[EXERCISE GOAL]:
Find how many lines below hold "following", and give that number as the entire answer.

- Opening Delimiter -

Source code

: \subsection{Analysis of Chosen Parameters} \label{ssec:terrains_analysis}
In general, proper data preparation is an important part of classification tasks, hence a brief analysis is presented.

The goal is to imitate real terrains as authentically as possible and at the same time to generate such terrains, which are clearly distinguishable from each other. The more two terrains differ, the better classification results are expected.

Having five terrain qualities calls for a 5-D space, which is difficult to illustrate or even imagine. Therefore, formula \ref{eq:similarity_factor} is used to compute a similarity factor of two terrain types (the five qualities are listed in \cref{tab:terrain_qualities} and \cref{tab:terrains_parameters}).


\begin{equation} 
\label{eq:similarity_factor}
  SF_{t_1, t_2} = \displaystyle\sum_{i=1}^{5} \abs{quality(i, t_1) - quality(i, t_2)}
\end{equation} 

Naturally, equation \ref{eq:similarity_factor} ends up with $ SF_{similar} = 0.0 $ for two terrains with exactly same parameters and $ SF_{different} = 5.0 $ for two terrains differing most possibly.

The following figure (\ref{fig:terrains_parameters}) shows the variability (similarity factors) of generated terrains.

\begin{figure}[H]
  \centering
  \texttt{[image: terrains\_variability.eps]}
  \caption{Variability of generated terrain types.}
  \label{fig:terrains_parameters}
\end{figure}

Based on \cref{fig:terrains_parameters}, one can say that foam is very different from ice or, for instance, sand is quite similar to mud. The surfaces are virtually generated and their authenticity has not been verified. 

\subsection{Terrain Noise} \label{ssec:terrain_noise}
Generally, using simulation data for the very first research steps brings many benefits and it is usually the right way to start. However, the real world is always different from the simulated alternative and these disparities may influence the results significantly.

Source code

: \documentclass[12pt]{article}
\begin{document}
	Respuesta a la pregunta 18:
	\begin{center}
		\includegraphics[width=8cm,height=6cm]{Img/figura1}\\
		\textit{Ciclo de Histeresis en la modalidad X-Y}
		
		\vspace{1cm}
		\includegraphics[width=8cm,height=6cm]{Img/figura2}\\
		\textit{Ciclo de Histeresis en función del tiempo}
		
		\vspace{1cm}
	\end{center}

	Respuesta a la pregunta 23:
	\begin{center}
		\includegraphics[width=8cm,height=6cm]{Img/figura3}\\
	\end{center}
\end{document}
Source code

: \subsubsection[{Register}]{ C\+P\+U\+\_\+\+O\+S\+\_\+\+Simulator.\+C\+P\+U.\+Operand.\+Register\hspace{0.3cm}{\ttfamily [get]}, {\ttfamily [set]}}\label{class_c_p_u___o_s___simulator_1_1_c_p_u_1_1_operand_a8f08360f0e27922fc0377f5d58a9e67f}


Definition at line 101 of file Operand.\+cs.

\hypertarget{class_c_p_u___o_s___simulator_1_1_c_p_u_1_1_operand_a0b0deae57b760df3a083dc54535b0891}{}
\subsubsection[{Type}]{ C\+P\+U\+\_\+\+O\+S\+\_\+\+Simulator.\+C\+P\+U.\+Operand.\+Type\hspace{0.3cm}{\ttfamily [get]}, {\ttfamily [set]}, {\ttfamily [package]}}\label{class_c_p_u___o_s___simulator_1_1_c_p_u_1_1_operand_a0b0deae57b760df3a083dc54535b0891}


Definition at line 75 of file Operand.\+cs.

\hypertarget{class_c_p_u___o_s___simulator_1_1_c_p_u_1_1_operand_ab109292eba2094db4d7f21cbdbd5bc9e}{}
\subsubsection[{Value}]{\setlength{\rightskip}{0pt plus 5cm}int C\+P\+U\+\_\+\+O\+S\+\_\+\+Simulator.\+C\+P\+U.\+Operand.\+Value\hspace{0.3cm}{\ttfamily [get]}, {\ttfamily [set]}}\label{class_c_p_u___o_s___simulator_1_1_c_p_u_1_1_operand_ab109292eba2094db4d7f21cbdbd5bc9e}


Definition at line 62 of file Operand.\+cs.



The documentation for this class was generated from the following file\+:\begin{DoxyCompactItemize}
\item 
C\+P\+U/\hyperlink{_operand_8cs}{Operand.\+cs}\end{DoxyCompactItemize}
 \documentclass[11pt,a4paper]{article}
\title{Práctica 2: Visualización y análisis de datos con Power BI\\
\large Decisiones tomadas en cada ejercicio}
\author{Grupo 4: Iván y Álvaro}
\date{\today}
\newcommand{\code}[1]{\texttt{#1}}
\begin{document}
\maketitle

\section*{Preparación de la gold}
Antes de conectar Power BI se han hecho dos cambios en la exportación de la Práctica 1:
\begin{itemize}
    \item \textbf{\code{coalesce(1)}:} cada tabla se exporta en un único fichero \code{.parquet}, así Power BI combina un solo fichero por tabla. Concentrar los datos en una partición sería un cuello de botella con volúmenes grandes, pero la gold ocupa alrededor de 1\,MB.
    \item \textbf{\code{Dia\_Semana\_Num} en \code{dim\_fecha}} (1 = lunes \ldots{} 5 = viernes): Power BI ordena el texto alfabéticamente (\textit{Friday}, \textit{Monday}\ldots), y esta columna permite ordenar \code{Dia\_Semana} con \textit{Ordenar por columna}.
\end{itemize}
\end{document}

- Closing Delimiter -

[ANSWER TO THE EXERCISE]:
2